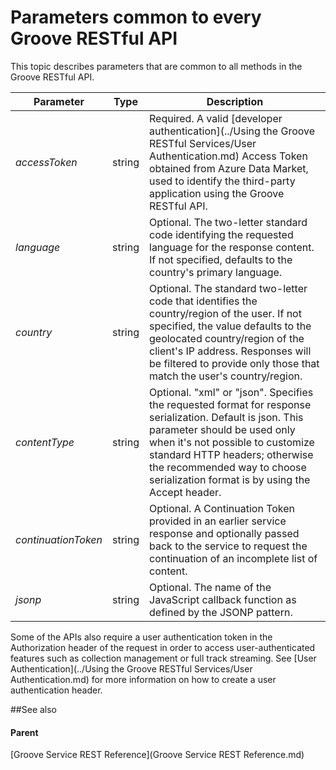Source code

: # Parameters common to every Groove RESTful API 

This topic describes parameters that are common to all methods in the Groove RESTful API.

| **Parameter**       | **Type** | **Description**                                                                                                                                                                                                                                                                                  |
|---------------------|----------|--------------------------------------------------------------------------------------------------------------------------------------------------------------------------------------------------------------------------------------------------------------------------------------------------|
| *accessToken*       | string   | Required. A valid [developer authentication](../Using the Groove RESTful Services/User Authentication.md) Access Token obtained from Azure Data Market, used to identify the third-party application using the Groove RESTful API.                                                                     |
| *language*          | string   | Optional. The two-letter standard code identifying the requested language for the response content. If not specified, defaults to the country's primary language.                                                                                                                                |
| *country*           | string   | Optional. The standard two-letter code that identifies the country/region of the user. If not specified, the value defaults to the geolocated country/region of the client's IP address. Responses will be filtered to provide only those that match the user's country/region.                  |
| *contentType*       | string   | Optional. "xml" or "json". Specifies the requested format for response serialization. Default is json. This parameter should be used only when it's not possible to customize standard HTTP headers; otherwise the recommended way to choose serialization format is by using the Accept header. |
| *continuationToken* | string   | Optional. A Continuation Token provided in an earlier service response and optionally passed back to the service to request the continuation of an incomplete list of content.                                                                                                                   |
| *jsonp*             | string   | Optional. The name of the JavaScript callback function as defined by the JSONP pattern.                                                                                                                                                                                                          |

Some of the APIs also require a user authentication token in the Authorization header of the request in order to access user-authenticated features such as collection management or full track streaming. See [User Authentication](../Using the Groove RESTful Services/User Authentication.md) for more information on how to create a user authentication header.

##See also


#### Parent 

[Groove Service REST Reference](Groove Service REST Reference.md)
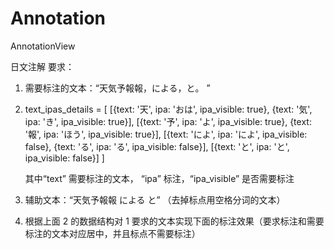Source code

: # Annotation
AnnotationView

日文注解
要求：

1. 需要标注的文本：“天気予報報，による，と。 ”

2. text_ipas_details = [
      [{text: '天', ipa: 'おは', ipa_visible: true}, {text: '気', ipa: 'き', ipa_visible: true}],
      [{text: '予', ipa: 'よ', ipa_visible: true}, {text: '報', ipa: 'ほう', ipa_visible: true}],
      [{text: 'によ', ipa: 'によ', ipa_visible: false},    {text: 'る', ipa: 'る', ipa_visible: false}],
      [{text: 'と', ipa: 'と', ipa_visible: false}] ]

     其中“text”  需要标注的文本， “ipa”  标注，“ipa_visible”  是否需要标注

3. 辅助文本：“天気予報報 による と” （去掉标点用空格分词的文本）
4. 根据上面 2 的数据结构对 1 要求的文本实现下面的标注效果（要求标注和需要标注的文本对应居中，并且标点不需要标注）




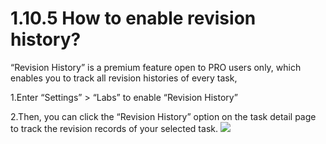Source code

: # 1.10.5 How to enable revision history?
“Revision History” is a premium feature open to PRO users only, which enables you to track all revision histories of every task,

1.Enter “Settings” > “Labs” to enable “Revision History”

2.Then, you can click the “Revision History” option on the task detail page to track the revision records of your selected task.
![](../images/image1.14W.png)
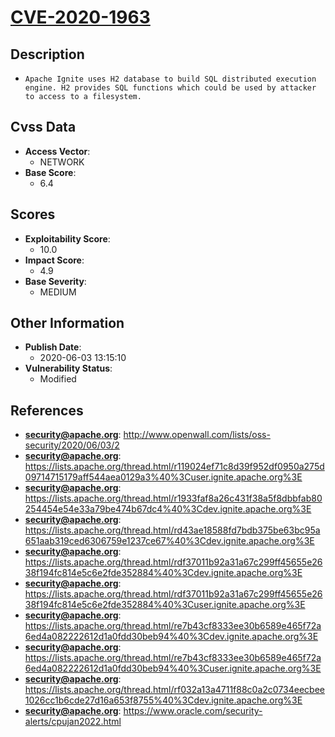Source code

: 
# [CVE-2020-1963](http://www.openwall.com/lists/oss-security/2020/06/03/2)

## Description

- `Apache Ignite uses H2 database to build SQL distributed execution engine. H2 provides SQL functions which could be used by attacker to access to a filesystem.`

## Cvss Data

- **Access Vector**:
  - NETWORK
- **Base Score**:
  - 6.4

## Scores

- **Exploitability Score**:
  - 10.0
- **Impact Score**:
  - 4.9
- **Base Severity**:
  - MEDIUM

## Other Information

- **Publish Date**:
  - 2020-06-03 13:15:10
- **Vulnerability Status**:
  - Modified

## References

- **security@apache.org**: http://www.openwall.com/lists/oss-security/2020/06/03/2
- **security@apache.org**: https://lists.apache.org/thread.html/r119024ef71c8d39f952df0950a275d09714715179aff544aea0129a3%40%3Cuser.ignite.apache.org%3E
- **security@apache.org**: https://lists.apache.org/thread.html/r1933faf8a26c431f38a5f8dbbfab80254454e54e33a79be474b67dc4%40%3Cdev.ignite.apache.org%3E
- **security@apache.org**: https://lists.apache.org/thread.html/rd43ae18588fd7bdb375be63bc95a651aab319ced6306759e1237ce67%40%3Cdev.ignite.apache.org%3E
- **security@apache.org**: https://lists.apache.org/thread.html/rdf37011b92a31a67c299ff45655e2638f194fc814e5c6e2fde352884%40%3Cdev.ignite.apache.org%3E
- **security@apache.org**: https://lists.apache.org/thread.html/rdf37011b92a31a67c299ff45655e2638f194fc814e5c6e2fde352884%40%3Cuser.ignite.apache.org%3E
- **security@apache.org**: https://lists.apache.org/thread.html/re7b43cf8333ee30b6589e465f72a6ed4a082222612d1a0fdd30beb94%40%3Cdev.ignite.apache.org%3E
- **security@apache.org**: https://lists.apache.org/thread.html/re7b43cf8333ee30b6589e465f72a6ed4a082222612d1a0fdd30beb94%40%3Cuser.ignite.apache.org%3E
- **security@apache.org**: https://lists.apache.org/thread.html/rf032a13a4711f88c0a2c0734eecbee1026cc1b6cde27d16a653f8755%40%3Cdev.ignite.apache.org%3E
- **security@apache.org**: https://www.oracle.com/security-alerts/cpujan2022.html
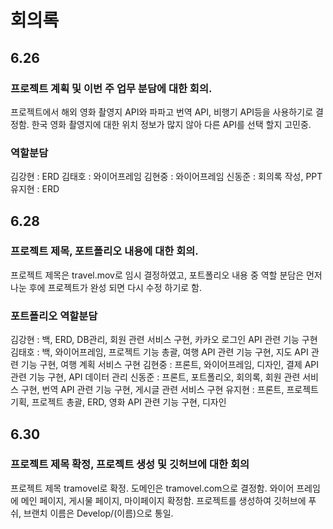 # 회의록

## 6.26
### 프로젝트 계획 및 이번 주 업무 분담에 대한 회의.

프로젝트에서 해외 영화 촬영지 API와 파파고 번역 API, 비행기 API등을 사용하기로 결정함.
한국 영화 촬영지에 대한 위치 정보가 많지 않아 다른 API를 선택 할지 고민중.

### 역할분담
김강현 : ERD
김태호 : 와이어프레임
김현중 : 와이어프레임
신동준 : 회의록 작성, PPT
유지현 : ERD

## 6.28
### 프로젝트 제목, 포트폴리오 내용에 대한 회의.

프로젝트 제목은 travel.mov로 임시 결정하였고, 포트폴리오 내용 중 역할 분담은 먼저 나눈 후에
프로젝트가 완성 되면 다시 수정 하기로 함.

### 포트폴리오 역할분담
김강현 : 백, ERD, DB관리, 회원 관련 서비스 구현, 카카오 로그인 API 관련 기능 구현
김태호 : 백, 와이어프레임, 프로젝트 기능 총괄, 여행 API 관련 기능 구현, 지도 API 관련 기능 구현, 여행 계획 서비스 구현
김현중 : 프론트, 와이어프레임, 디자인, 결제 API 관련 기능 구현, API 데이터 관리
신동준 : 프론트, 포트폴리오, 회의록, 회원 관련 서비스 구현, 번역 API 관련 기능 구현, 게시글 관련 서비스 구현
유지현 : 프론트, 프로젝트 기획, 프로젝트 총괄, ERD, 영화 API 관련 기능 구현, 디자인

## 6.30
### 프로젝트 제목 확정, 프로젝트 생성 및 깃허브에 대한 회의

프로젝트 제목 tramovel로 확정. 도메인은 tramovel.com으로 결정함.
와이어 프레임에 메인 페이지, 게시물 페이지, 마이페이지 확정함.
프로젝트를 생성하여 깃허브에 푸쉬, 브랜치 이름은 Develop/(이름)으로 통일.

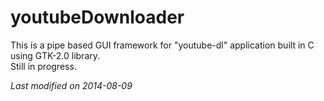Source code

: # youtubeDownloader

This is a pipe based GUI framework for "youtube-dl" application built in C using GTK-2.0 library.<br />
Still in progress.

*Last modified on 2014-08-09*
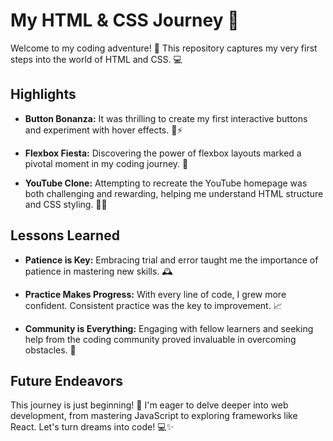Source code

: # My HTML & CSS Journey 🚀

Welcome to my coding adventure! 🎉 This repository captures my very first steps into the world of HTML and CSS. 💻

## Highlights

- **Button Bonanza:** It was thrilling to create my first interactive buttons and experiment with hover effects. 🔘⚡
  
- **Flexbox Fiesta:** Discovering the power of flexbox layouts marked a pivotal moment in my coding journey. 🌈

- **YouTube Clone:** Attempting to recreate the YouTube homepage was both challenging and rewarding, helping me understand HTML structure and CSS styling. 🎥🚧

## Lessons Learned

- **Patience is Key:** Embracing trial and error taught me the importance of patience in mastering new skills. 🕰️
  
- **Practice Makes Progress:** With every line of code, I grew more confident. Consistent practice was the key to improvement. 📈

- **Community is Everything:** Engaging with fellow learners and seeking help from the coding community proved invaluable in overcoming obstacles. 🤝

## Future Endeavors

This journey is just beginning! 🌟 I'm eager to delve deeper into web development, from mastering JavaScript to exploring frameworks like React. Let's turn dreams into code! 💻✨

§ §

> [WHAT YOU NEED TO DO]
Lines above that have "specified": copy each of them.

> [RESPONSE AREA]
| *language*          | string   | Optional. The two-letter standard code identifying the requested language for the response content. If not specified, defaults to the country's primary language.                                                                                                                                |
| *country*           | string   | Optional. The standard two-letter code that identifies the country/region of the user. If not specified, the value defaults to the geolocated country/region of the client's IP address. Responses will be filtered to provide only those that match the user's country/region.                  |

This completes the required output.